_AVAILABLE RECORDS:_
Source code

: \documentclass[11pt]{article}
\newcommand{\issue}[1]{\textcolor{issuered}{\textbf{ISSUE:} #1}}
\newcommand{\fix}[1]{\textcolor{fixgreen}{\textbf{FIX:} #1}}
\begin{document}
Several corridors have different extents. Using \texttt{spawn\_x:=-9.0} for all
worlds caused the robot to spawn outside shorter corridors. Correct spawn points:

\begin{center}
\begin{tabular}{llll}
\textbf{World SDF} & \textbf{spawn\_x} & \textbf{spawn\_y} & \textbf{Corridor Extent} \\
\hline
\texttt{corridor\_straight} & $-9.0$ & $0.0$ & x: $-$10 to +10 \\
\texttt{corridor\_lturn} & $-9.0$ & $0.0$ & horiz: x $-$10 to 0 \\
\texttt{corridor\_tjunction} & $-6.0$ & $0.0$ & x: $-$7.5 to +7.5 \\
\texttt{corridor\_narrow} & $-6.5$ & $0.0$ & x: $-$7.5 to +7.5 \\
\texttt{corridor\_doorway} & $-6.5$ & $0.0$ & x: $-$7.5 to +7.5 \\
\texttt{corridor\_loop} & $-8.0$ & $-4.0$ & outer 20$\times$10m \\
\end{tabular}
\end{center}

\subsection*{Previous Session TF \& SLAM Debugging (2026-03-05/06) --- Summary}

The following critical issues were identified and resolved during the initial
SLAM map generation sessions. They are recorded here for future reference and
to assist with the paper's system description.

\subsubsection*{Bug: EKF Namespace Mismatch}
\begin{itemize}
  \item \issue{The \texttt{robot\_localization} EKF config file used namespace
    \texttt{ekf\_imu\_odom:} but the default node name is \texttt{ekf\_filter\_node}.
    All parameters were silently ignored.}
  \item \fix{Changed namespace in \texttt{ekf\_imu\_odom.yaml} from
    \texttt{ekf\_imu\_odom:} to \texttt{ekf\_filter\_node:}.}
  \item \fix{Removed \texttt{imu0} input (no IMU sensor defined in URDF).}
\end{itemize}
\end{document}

_INSTRUCTIONS FOR THE TASK:_
Please repeat the data in full so that nothing differs from the original.

_RESULT:_
Source code

: \documentclass[11pt]{article}
\newcommand{\issue}[1]{\textcolor{issuered}{\textbf{ISSUE:} #1}}
\newcommand{\fix}[1]{\textcolor{fixgreen}{\textbf{FIX:} #1}}
\begin{document}
Several corridors have different extents. Using \texttt{spawn\_x:=-9.0} for all
worlds caused the robot to spawn outside shorter corridors. Correct spawn points:

\begin{center}
\begin{tabular}{llll}
\textbf{World SDF} & \textbf{spawn\_x} & \textbf{spawn\_y} & \textbf{Corridor Extent} \\
\hline
\texttt{corridor\_straight} & $-9.0$ & $0.0$ & x: $-$10 to +10 \\
\texttt{corridor\_lturn} & $-9.0$ & $0.0$ & horiz: x $-$10 to 0 \\
\texttt{corridor\_tjunction} & $-6.0$ & $0.0$ & x: $-$7.5 to +7.5 \\
\texttt{corridor\_narrow} & $-6.5$ & $0.0$ & x: $-$7.5 to +7.5 \\
\texttt{corridor\_doorway} & $-6.5$ & $0.0$ & x: $-$7.5 to +7.5 \\
\texttt{corridor\_loop} & $-8.0$ & $-4.0$ & outer 20$\times$10m \\
\end{tabular}
\end{center}

\subsection*{Previous Session TF \& SLAM Debugging (2026-03-05/06) --- Summary}

The following critical issues were identified and resolved during the initial
SLAM map generation sessions. They are recorded here for future reference and
to assist with the paper's system description.

\subsubsection*{Bug: EKF Namespace Mismatch}
\begin{itemize}
  \item \issue{The \texttt{robot\_localization} EKF config file used namespace
    \texttt{ekf\_imu\_odom:} but the default node name is \texttt{ekf\_filter\_node}.
    All parameters were silently ignored.}
  \item \fix{Changed namespace in \texttt{ekf\_imu\_odom.yaml} from
    \texttt{ekf\_imu\_odom:} to \texttt{ekf\_filter\_node:}.}
  \item \fix{Removed \texttt{imu0} input (no IMU sensor defined in URDF).}
\end{itemize}
\end{document}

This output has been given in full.